**Directions:** Copy the data exactly. No line may be skipped.
Content starts
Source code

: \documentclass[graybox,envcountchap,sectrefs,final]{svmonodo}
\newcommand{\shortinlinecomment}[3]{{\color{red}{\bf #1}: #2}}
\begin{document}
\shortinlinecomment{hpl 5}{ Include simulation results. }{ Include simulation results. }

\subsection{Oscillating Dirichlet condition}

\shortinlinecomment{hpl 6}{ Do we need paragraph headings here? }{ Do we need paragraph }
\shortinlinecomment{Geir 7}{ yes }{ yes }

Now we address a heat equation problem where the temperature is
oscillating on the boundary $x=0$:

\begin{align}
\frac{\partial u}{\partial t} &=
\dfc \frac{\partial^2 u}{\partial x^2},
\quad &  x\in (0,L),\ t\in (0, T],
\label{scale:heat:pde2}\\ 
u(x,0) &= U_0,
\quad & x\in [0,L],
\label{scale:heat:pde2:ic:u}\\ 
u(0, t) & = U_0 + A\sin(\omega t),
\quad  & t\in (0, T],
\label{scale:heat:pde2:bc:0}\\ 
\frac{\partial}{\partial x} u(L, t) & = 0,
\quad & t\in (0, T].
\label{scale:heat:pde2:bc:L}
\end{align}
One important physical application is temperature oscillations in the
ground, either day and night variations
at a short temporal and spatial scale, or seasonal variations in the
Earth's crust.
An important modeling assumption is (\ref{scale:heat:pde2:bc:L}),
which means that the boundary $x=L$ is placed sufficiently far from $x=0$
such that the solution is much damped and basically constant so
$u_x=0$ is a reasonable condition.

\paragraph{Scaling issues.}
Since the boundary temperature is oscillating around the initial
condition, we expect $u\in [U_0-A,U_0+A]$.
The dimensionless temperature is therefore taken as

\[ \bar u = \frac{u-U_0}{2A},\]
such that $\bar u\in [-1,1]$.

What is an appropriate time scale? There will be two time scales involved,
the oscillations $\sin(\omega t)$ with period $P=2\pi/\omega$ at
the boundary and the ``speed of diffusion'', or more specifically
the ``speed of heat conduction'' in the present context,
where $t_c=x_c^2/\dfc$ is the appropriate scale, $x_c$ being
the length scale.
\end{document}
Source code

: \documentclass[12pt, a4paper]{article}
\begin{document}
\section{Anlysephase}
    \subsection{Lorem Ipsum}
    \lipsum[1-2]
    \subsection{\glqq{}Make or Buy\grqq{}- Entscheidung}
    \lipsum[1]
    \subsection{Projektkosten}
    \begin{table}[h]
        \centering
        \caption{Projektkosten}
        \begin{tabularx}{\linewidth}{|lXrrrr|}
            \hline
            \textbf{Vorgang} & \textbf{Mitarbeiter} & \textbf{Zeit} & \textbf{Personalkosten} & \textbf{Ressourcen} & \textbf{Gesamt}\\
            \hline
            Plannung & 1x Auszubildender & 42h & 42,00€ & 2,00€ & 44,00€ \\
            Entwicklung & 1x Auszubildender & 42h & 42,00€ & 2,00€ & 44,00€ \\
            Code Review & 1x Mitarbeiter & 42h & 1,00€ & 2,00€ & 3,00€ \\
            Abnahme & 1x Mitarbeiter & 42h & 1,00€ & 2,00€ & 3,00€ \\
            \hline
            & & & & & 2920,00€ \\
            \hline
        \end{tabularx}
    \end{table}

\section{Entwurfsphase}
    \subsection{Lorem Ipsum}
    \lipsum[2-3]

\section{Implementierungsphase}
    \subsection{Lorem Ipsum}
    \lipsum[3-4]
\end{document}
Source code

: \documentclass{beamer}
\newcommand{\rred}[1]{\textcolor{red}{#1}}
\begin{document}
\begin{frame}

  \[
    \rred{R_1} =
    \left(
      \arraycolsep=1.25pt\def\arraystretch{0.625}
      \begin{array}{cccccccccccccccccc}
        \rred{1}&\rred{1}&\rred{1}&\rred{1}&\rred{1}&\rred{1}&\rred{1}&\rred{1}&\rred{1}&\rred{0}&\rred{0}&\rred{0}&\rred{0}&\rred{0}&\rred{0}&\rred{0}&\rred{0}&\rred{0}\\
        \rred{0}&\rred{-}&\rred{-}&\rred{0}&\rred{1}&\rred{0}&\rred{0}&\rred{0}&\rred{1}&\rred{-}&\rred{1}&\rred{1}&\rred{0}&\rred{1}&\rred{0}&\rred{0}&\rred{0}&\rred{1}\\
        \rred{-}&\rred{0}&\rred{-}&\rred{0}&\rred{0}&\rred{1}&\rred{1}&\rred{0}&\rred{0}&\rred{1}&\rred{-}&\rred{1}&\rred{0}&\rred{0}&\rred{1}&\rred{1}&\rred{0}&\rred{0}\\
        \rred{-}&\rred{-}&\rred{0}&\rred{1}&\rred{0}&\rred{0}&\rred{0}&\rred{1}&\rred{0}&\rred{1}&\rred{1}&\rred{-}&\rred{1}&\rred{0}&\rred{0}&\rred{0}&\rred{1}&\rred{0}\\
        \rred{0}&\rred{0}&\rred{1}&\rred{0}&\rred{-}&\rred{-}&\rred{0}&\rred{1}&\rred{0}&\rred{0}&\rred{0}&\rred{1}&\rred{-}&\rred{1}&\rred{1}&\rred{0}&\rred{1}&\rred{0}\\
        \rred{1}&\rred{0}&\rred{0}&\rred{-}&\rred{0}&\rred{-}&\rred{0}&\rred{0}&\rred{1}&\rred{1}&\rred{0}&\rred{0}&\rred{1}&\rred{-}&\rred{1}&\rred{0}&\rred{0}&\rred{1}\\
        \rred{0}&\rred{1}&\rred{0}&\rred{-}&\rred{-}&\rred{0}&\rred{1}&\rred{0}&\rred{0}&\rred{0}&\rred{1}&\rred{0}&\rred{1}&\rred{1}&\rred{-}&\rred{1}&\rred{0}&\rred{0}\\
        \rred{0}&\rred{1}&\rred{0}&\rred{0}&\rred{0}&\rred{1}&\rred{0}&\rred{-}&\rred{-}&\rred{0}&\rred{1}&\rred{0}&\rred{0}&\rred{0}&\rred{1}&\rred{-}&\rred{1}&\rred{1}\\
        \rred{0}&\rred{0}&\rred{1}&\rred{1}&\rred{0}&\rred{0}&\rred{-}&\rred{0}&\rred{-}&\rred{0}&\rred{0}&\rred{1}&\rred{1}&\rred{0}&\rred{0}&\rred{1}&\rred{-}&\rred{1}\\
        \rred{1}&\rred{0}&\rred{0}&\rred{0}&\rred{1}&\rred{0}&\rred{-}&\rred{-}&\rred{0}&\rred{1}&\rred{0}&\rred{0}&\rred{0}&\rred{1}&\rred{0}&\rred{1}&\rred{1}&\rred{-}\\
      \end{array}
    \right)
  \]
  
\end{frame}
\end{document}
Content ends
**Output:**
Source code

: \documentclass[graybox,envcountchap,sectrefs,final]{svmonodo}
\newcommand{\shortinlinecomment}[3]{{\color{red}{\bf #1}: #2}}
\begin{document}
\shortinlinecomment{hpl 5}{ Include simulation results. }{ Include simulation results. }

\subsection{Oscillating Dirichlet condition}

\shortinlinecomment{hpl 6}{ Do we need paragraph headings here? }{ Do we need paragraph }
\shortinlinecomment{Geir 7}{ yes }{ yes }

Now we address a heat equation problem where the temperature is
oscillating on the boundary $x=0$:

\begin{align}
\frac{\partial u}{\partial t} &=
\dfc \frac{\partial^2 u}{\partial x^2},
\quad &  x\in (0,L),\ t\in (0, T],
\label{scale:heat:pde2}\\ 
u(x,0) &= U_0,
\quad & x\in [0,L],
\label{scale:heat:pde2:ic:u}\\ 
u(0, t) & = U_0 + A\sin(\omega t),
\quad  & t\in (0, T],
\label{scale:heat:pde2:bc:0}\\ 
\frac{\partial}{\partial x} u(L, t) & = 0,
\quad & t\in (0, T].
\label{scale:heat:pde2:bc:L}
\end{align}
One important physical application is temperature oscillations in the
ground, either day and night variations
at a short temporal and spatial scale, or seasonal variations in the
Earth's crust.
An important modeling assumption is (\ref{scale:heat:pde2:bc:L}),
which means that the boundary $x=L$ is placed sufficiently far from $x=0$
such that the solution is much damped and basically constant so
$u_x=0$ is a reasonable condition.

\paragraph{Scaling issues.}
Since the boundary temperature is oscillating around the initial
condition, we expect $u\in [U_0-A,U_0+A]$.
The dimensionless temperature is therefore taken as

\[ \bar u = \frac{u-U_0}{2A},\]
such that $\bar u\in [-1,1]$.

What is an appropriate time scale? There will be two time scales involved,
the oscillations $\sin(\omega t)$ with period $P=2\pi/\omega$ at
the boundary and the ``speed of diffusion'', or more specifically
the ``speed of heat conduction'' in the present context,
where $t_c=x_c^2/\dfc$ is the appropriate scale, $x_c$ being
the length scale.
\end{document}
Source code

: \documentclass[12pt, a4paper]{article}
\begin{document}
\section{Anlysephase}
    \subsection{Lorem Ipsum}
    \lipsum[1-2]
    \subsection{\glqq{}Make or Buy\grqq{}- Entscheidung}
    \lipsum[1]
    \subsection{Projektkosten}
    \begin{table}[h]
        \centering
        \caption{Projektkosten}
        \begin{tabularx}{\linewidth}{|lXrrrr|}
            \hline
            \textbf{Vorgang} & \textbf{Mitarbeiter} & \textbf{Zeit} & \textbf{Personalkosten} & \textbf{Ressourcen} & \textbf{Gesamt}\\
            \hline
            Plannung & 1x Auszubildender & 42h & 42,00€ & 2,00€ & 44,00€ \\
            Entwicklung & 1x Auszubildender & 42h & 42,00€ & 2,00€ & 44,00€ \\
            Code Review & 1x Mitarbeiter & 42h & 1,00€ & 2,00€ & 3,00€ \\
            Abnahme & 1x Mitarbeiter & 42h & 1,00€ & 2,00€ & 3,00€ \\
            \hline
            & & & & & 2920,00€ \\
            \hline
        \end{tabularx}
    \end{table}

\section{Entwurfsphase}
    \subsection{Lorem Ipsum}
    \lipsum[2-3]

\section{Implementierungsphase}
    \subsection{Lorem Ipsum}
    \lipsum[3-4]
\end{document}
Source code

: \documentclass{beamer}
\newcommand{\rred}[1]{\textcolor{red}{#1}}
\begin{document}
\begin{frame}

  \[
    \rred{R_1} =
    \left(
      \arraycolsep=1.25pt\def\arraystretch{0.625}
      \begin{array}{cccccccccccccccccc}
        \rred{1}&\rred{1}&\rred{1}&\rred{1}&\rred{1}&\rred{1}&\rred{1}&\rred{1}&\rred{1}&\rred{0}&\rred{0}&\rred{0}&\rred{0}&\rred{0}&\rred{0}&\rred{0}&\rred{0}&\rred{0}\\
        \rred{0}&\rred{-}&\rred{-}&\rred{0}&\rred{1}&\rred{0}&\rred{0}&\rred{0}&\rred{1}&\rred{-}&\rred{1}&\rred{1}&\rred{0}&\rred{1}&\rred{0}&\rred{0}&\rred{0}&\rred{1}\\
        \rred{-}&\rred{0}&\rred{-}&\rred{0}&\rred{0}&\rred{1}&\rred{1}&\rred{0}&\rred{0}&\rred{1}&\rred{-}&\rred{1}&\rred{0}&\rred{0}&\rred{1}&\rred{1}&\rred{0}&\rred{0}\\
        \rred{-}&\rred{-}&\rred{0}&\rred{1}&\rred{0}&\rred{0}&\rred{0}&\rred{1}&\rred{0}&\rred{1}&\rred{1}&\rred{-}&\rred{1}&\rred{0}&\rred{0}&\rred{0}&\rred{1}&\rred{0}\\
        \rred{0}&\rred{0}&\rred{1}&\rred{0}&\rred{-}&\rred{-}&\rred{0}&\rred{1}&\rred{0}&\rred{0}&\rred{0}&\rred{1}&\rred{-}&\rred{1}&\rred{1}&\rred{0}&\rred{1}&\rred{0}\\
        \rred{1}&\rred{0}&\rred{0}&\rred{-}&\rred{0}&\rred{-}&\rred{0}&\rred{0}&\rred{1}&\rred{1}&\rred{0}&\rred{0}&\rred{1}&\rred{-}&\rred{1}&\rred{0}&\rred{0}&\rred{1}\\
        \rred{0}&\rred{1}&\rred{0}&\rred{-}&\rred{-}&\rred{0}&\rred{1}&\rred{0}&\rred{0}&\rred{0}&\rred{1}&\rred{0}&\rred{1}&\rred{1}&\rred{-}&\rred{1}&\rred{0}&\rred{0}\\
        \rred{0}&\rred{1}&\rred{0}&\rred{0}&\rred{0}&\rred{1}&\rred{0}&\rred{-}&\rred{-}&\rred{0}&\rred{1}&\rred{0}&\rred{0}&\rred{0}&\rred{1}&\rred{-}&\rred{1}&\rred{1}\\
        \rred{0}&\rred{0}&\rred{1}&\rred{1}&\rred{0}&\rred{0}&\rred{-}&\rred{0}&\rred{-}&\rred{0}&\rred{0}&\rred{1}&\rred{1}&\rred{0}&\rred{0}&\rred{1}&\rred{-}&\rred{1}\\
        \rred{1}&\rred{0}&\rred{0}&\rred{0}&\rred{1}&\rred{0}&\rred{-}&\rred{-}&\rred{0}&\rred{1}&\rred{0}&\rred{0}&\rred{0}&\rred{1}&\rred{0}&\rred{1}&\rred{1}&\rred{-}\\
      \end{array}
    \right)
  \]
  
\end{frame}
\end{document}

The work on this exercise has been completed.